- ACTIVITY:
From the line with "Đồng thời, cần" to the line with "Tiếp tục giảm", retype every line exactly, including those two, and leave out the rest of the data below.

(Records excerpted from a collection)
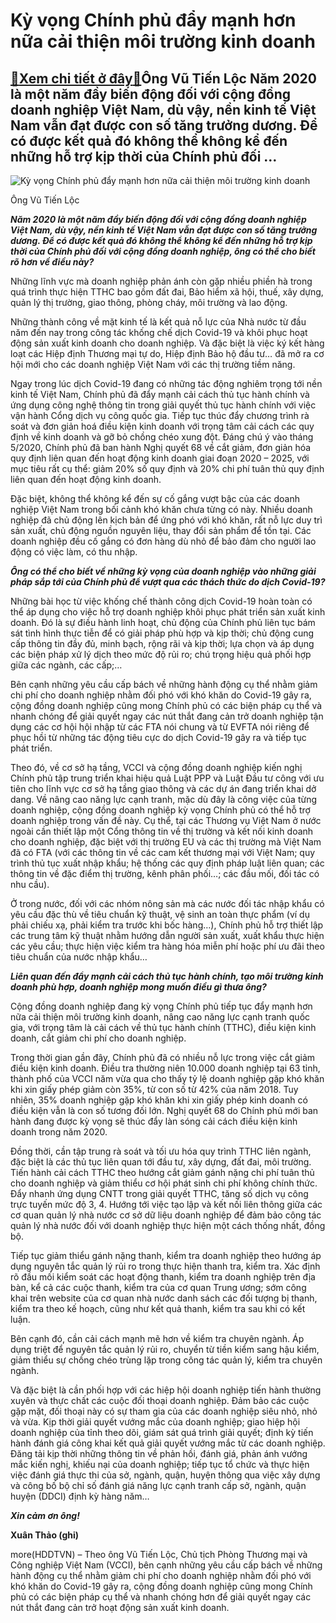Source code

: Kỳ vọng Chính phủ đẩy mạnh hơn nữa cải thiện môi trường kinh doanh
==================================================================

[:gift:Xem chi tiết ở đây:gift:](https://hddtvn.com/ky-vong-chinh-phu-day-manh-hon-nua-cai-thien-moi-truong-kinh-doanh/)Ông Vũ Tiến Lộc Năm 2020 là một năm đầy biến động đối với cộng đồng doanh nghiệp Việt Nam, dù vậy, nền kinh tế Việt Nam vẫn đạt được con số tăng trưởng dương. Để có được kết quả đó không thể không kể đến những hỗ trợ kịp thời của Chính phủ đối …
-----------------------------------------------------------------------------------------------------------------------------------------------------------------------------------------------------------------------------------------------------





![Kỳ vọng Chính phủ đẩy mạnh hơn nữa cải thiện môi trường kinh doanh](https://hddtvn.com/wp-content/uploads/2021/01/5004_13-_3637_images2787768_00-0928.jpg "Kỳ vọng Chính phủ đẩy mạnh hơn nữa cải thiện môi trường kinh doanh")


Ông Vũ Tiến Lộc



***Năm 2020 là một năm đầy biến động đối với cộng đồng doanh nghiệp Việt Nam, dù vậy, nền kinh tế Việt Nam vẫn đạt được con số tăng trưởng dương. Để có được kết quả đó không thể không kể đến những hỗ trợ kịp thời của Chính phủ đối với cộng đồng doanh nghiệp, ông có thể cho biết rõ hơn về điều này?***





Những lĩnh vực mà doanh nghiệp phản ánh còn gặp nhiều phiền hà trong quá trình thực hiện TTHC bao gồm đất đai, Bảo hiểm xã hội, thuế, xây dựng, quản lý thị trường, giao thông, phòng cháy, môi trường và lao động.



Những thành công về mặt kinh tế là kết quả nỗ lực của Nhà nước từ đầu năm đến nay trong công tác khống chế dịch Covid-19 và khôi phục hoạt động sản xuất kinh doanh cho doanh nghiệp. Và đặc biệt là việc ký kết hàng loạt các Hiệp định Thương mại tự do, Hiệp định Bảo hộ đầu tư… đã mở ra cơ hội mới cho các doanh nghiệp Việt Nam với các thị trường tiềm năng.


Ngay trong lúc dịch Covid-19 đang có những tác động nghiêm trọng tới nền kinh tế Việt Nam, Chính phủ đã đẩy mạnh cải cách thủ tục hành chính và ứng dụng công nghệ thông tin trong giải quyết thủ tục hành chính với việc vận hành Cổng dịch vụ công quốc gia. Tiếp tục thúc đẩy chương trình rà soát và đơn giản hoá điều kiện kinh doanh với trọng tâm cải cách các quy định về kinh doanh và gỡ bỏ chồng chéo xung đột. Đáng chú ý vào tháng 5/2020, Chính phủ đã ban hành Nghị quyết 68 về cắt giảm, đơn giản hóa quy định liên quan đến hoạt động kinh doanh giai đoạn 2020 – 2025, với mục tiêu rất cụ thể: giảm 20% số quy định và 20% chi phí tuân thủ quy định liên quan đến hoạt động kinh doanh.


Đặc biệt, không thể không kể đến sự cố gắng vượt bậc của các doanh nghiệp Việt Nam trong bối cảnh khó khăn chưa từng có này. Nhiều doanh nghiệp đã chủ động lên kịch bản để ứng phó với khó khăn, rất nỗ lực duy trì sản xuất, chủ động nguồn nguyên liệu, thay đổi sản phẩm để tồn tại. Các doanh nghiệp đều cố gắng có đơn hàng dù nhỏ để bảo đảm cho người lao động có việc làm, có thu nhập.


***Ông có thể cho biết về những kỳ vọng của doanh nghiệp vào những giải pháp sắp tới của Chính phủ để vượt qua các thách thức do dịch Covid-19?***


Những bài học từ việc khống chế thành công dịch Covid-19 hoàn toàn có thể áp dụng cho việc hỗ trợ doanh nghiệp khôi phục phát triển sản xuất kinh doanh. Đó là sự điều hành linh hoạt, chủ động của Chính phủ liên tục bám sát tình hình thực tiễn để có giải pháp phù hợp và kịp thời; chủ động cung cấp thông tin đầy đủ, minh bạch, rộng rãi và kịp thời; lựa chọn và áp dụng các biện pháp xử lý dịch theo mức độ rủi ro; chú trọng hiệu quả phối hợp giữa các ngành, các cấp;…


Bên cạnh những yêu cầu cấp bách về những hành động cụ thể nhằm giảm chi phí cho doanh nghiệp nhằm đối phó với khó khăn do Covid-19 gây ra, cộng đồng doanh nghiệp cũng mong Chính phủ có các biện pháp cụ thể và nhanh chóng để giải quyết ngay các nút thắt đang cản trở doanh nghiệp tận dụng các cơ hội hội nhập từ các FTA nói chung và từ EVFTA nói riêng để phục hồi từ những tác động tiêu cực do dịch Covid-19 gây ra và tiếp tục phát triển.


Theo đó, về cơ sở hạ tầng, VCCI và cộng đồng doanh nghiệp kiến nghị Chính phủ tập trung triển khai hiệu quả Luật PPP và Luật Đầu tư công với ưu tiên cho lĩnh vực cơ sở hạ tầng giao thông và các dự án đang triển khai dở dang. Về nâng cao năng lực cạnh tranh, mặc dù đây là công việc của từng doanh nghiệp, cộng đồng doanh nghiệp kỳ vọng Chính phủ có thể hỗ trợ doanh nghiệp trong vấn đề này. Cụ thể, tại các Thương vụ Việt Nam ở nước ngoài cần thiết lập một Cổng thông tin về thị trường và kết nối kinh doanh cho doanh nghiệp, đặc biệt với thị trường EU và các thị trường mà Việt Nam đã có FTA (với các thông tin về các cam kết thương mại với Việt Nam; quy trình thủ tục xuất nhập khẩu; hệ thống các quy định pháp luật liên quan; các thông tin về đặc điểm thị trường, kênh phân phối…; các đầu mối, đối tác có nhu cầu).


Ở trong nước, đối với các nhóm nông sản mà các nước đối tác nhập khẩu có yêu cầu đặc thù về tiêu chuẩn kỹ thuật, vệ sinh an toàn thực phẩm (ví dụ phải chiếu xạ, phải kiểm tra trước khi bốc hàng…), Chính phủ hỗ trợ thiết lập các trung tâm kỹ thuật nhằm hướng dẫn người sản xuất, xuất khẩu thực hiện các yêu cầu; thực hiện việc kiểm tra hàng hóa miễn phí hoặc phí ưu đãi theo tiêu chuẩn của nước nhập khẩu…


***Liên quan đến đẩy mạnh cải cách thủ tục hành chính, tạo môi trường kinh doanh phù hợp, doanh nghiệp mong muốn điều gì thưa ông?***


Cộng đồng doanh nghiệp đang kỳ vọng Chính phủ tiếp tục đẩy mạnh hơn nữa cải thiện môi trường kinh doanh, nâng cao năng lực cạnh tranh quốc gia, với trọng tâm là cải cách về thủ tục hành chính (TTHC), điều kiện kinh doanh, cắt giảm chi phí cho doanh nghiệp.


Trong thời gian gần đây, Chính phủ đã có nhiều nỗ lực trong việc cắt giảm điều kiện kinh doanh. Điều tra thường niên 10.000 doanh nghiệp tại 63 tỉnh, thành phố của VCCI năm vừa qua cho thấy tỷ lệ doanh nghiệp gặp khó khăn khi xin giấy phép giảm còn 35%, từ con số từ 42% của năm 2018. Tuy nhiên, 35% doanh nghiệp gặp khó khăn khi xin giấy phép kinh doanh có điều kiện vẫn là con số tương đối lớn. Nghị quyết 68 do Chính phủ mới ban hành đang được kỳ vọng sẽ thúc đẩy làn sóng cải cách điều kiện kinh doanh trong năm 2020.


Đồng thời, cần tập trung rà soát và tối ưu hóa quy trình TTHC liên ngành, đặc biệt là các thủ tục liên quan tới đầu tư, xây dựng, đất đai, môi trường. Tiến hành cải cách TTHC theo hướng cắt giảm gánh nặng chi phí tuân thủ cho doanh nghiệp và giảm thiểu cơ hội phát sinh chi phí không chính thức. Đẩy nhanh ứng dụng CNTT trong giải quyết TTHC, tăng số dịch vụ công trực tuyến mức độ 3, 4. Hướng tới việc tạo lập và kết nối liên thông giữa các cơ quan quản lý nhà nước cơ sở dữ liệu doanh nghiệp để đảm bảo công tác quản lý nhà nước đối với doanh nghiệp thực hiện một cách thống nhất, đồng bộ.


Tiếp tục giảm thiểu gánh nặng thanh, kiểm tra doanh nghiệp theo hướng áp dụng nguyên tắc quản lý rủi ro trong thực hiện thanh tra, kiểm tra. Xác định rõ đầu mối kiểm soát các hoạt động thanh, kiểm tra doanh nghiệp trên địa bàn, kể cả các cuộc thanh, kiểm tra của cơ quan Trung ương; sớm công khai trên website của cơ quan nhà nước danh sách các đối tượng bị thanh, kiểm tra theo kế hoạch, cũng như kết quả thanh, kiểm tra sau khi có kết luận.


Bên cạnh đó, cần cải cách mạnh mẽ hơn về kiểm tra chuyên ngành. Áp dụng triệt để nguyên tắc quản lý rủi ro, chuyển từ tiền kiểm sang hậu kiểm, giảm thiểu sự chồng chéo trùng lặp trong công tác quản lý, kiểm tra chuyên ngành.


Và đặc biệt là cần phối hợp với các hiệp hội doanh nghiệp tiến hành thường xuyên và thực chất các cuộc đối thoại doanh nghiệp. Đảm bảo các cuộc gặp mặt, đối thoại này có sự tham gia của các doanh nghiệp siêu nhỏ, nhỏ và vừa. Kịp thời giải quyết vướng mắc của doanh nghiệp; giao hiệp hội doanh nghiệp của tỉnh theo dõi, giám sát quá trình giải quyết; định kỳ tiến hành đánh giá công khai kết quả giải quyết vướng mắc từ các doanh nghiệp. Đăng tải kịp thời những thông tin về phản hồi, đánh giá, phản ánh vướng mắc kiến nghị, khiếu nại của doanh nghiệp; tiếp tục tổ chức và thực hiện việc đánh giá thực thi của sở, ngành, quận, huyện thông qua việc xây dựng và công bố bộ chỉ số đánh giá năng lực cạnh tranh cấp sở, ngành, quận huyện (DDCI) định kỳ hàng năm…


***Xin cảm ơn ông!***




**Xuân Thảo (ghi)**



more(HDDTVN) – Theo ông Vũ Tiến Lộc, Chủ tịch Phòng Thương mại và Công nghiệp Việt Nam (VCCI), bên cạnh những yêu cầu cấp bách về những hành động cụ thể nhằm giảm chi phí cho doanh nghiệp nhằm đối phó với khó khăn do Covid-19 gây ra, cộng đồng doanh nghiệp cũng mong Chính phủ có các biện pháp cụ thể và nhanh chóng hơn để giải quyết ngay các nút thắt đang cản trở hoạt động sản xuất kinh doanh.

- WRITTEN REPLY:
Đồng thời, cần tập trung rà soát và tối ưu hóa quy trình TTHC liên ngành, đặc biệt là các thủ tục liên quan tới đầu tư, xây dựng, đất đai, môi trường. Tiến hành cải cách TTHC theo hướng cắt giảm gánh nặng chi phí tuân thủ cho doanh nghiệp và giảm thiểu cơ hội phát sinh chi phí không chính thức. Đẩy nhanh ứng dụng CNTT trong giải quyết TTHC, tăng số dịch vụ công trực tuyến mức độ 3, 4. Hướng tới việc tạo lập và kết nối liên thông giữa các cơ quan quản lý nhà nước cơ sở dữ liệu doanh nghiệp để đảm bảo công tác quản lý nhà nước đối với doanh nghiệp thực hiện một cách thống nhất, đồng bộ.


Tiếp tục giảm thiểu gánh nặng thanh, kiểm tra doanh nghiệp theo hướng áp dụng nguyên tắc quản lý rủi ro trong thực hiện thanh tra, kiểm tra. Xác định rõ đầu mối kiểm soát các hoạt động thanh, kiểm tra doanh nghiệp trên địa bàn, kể cả các cuộc thanh, kiểm tra của cơ quan Trung ương; sớm công khai trên website của cơ quan nhà nước danh sách các đối tượng bị thanh, kiểm tra theo kế hoạch, cũng như kết quả thanh, kiểm tra sau khi có kết luận.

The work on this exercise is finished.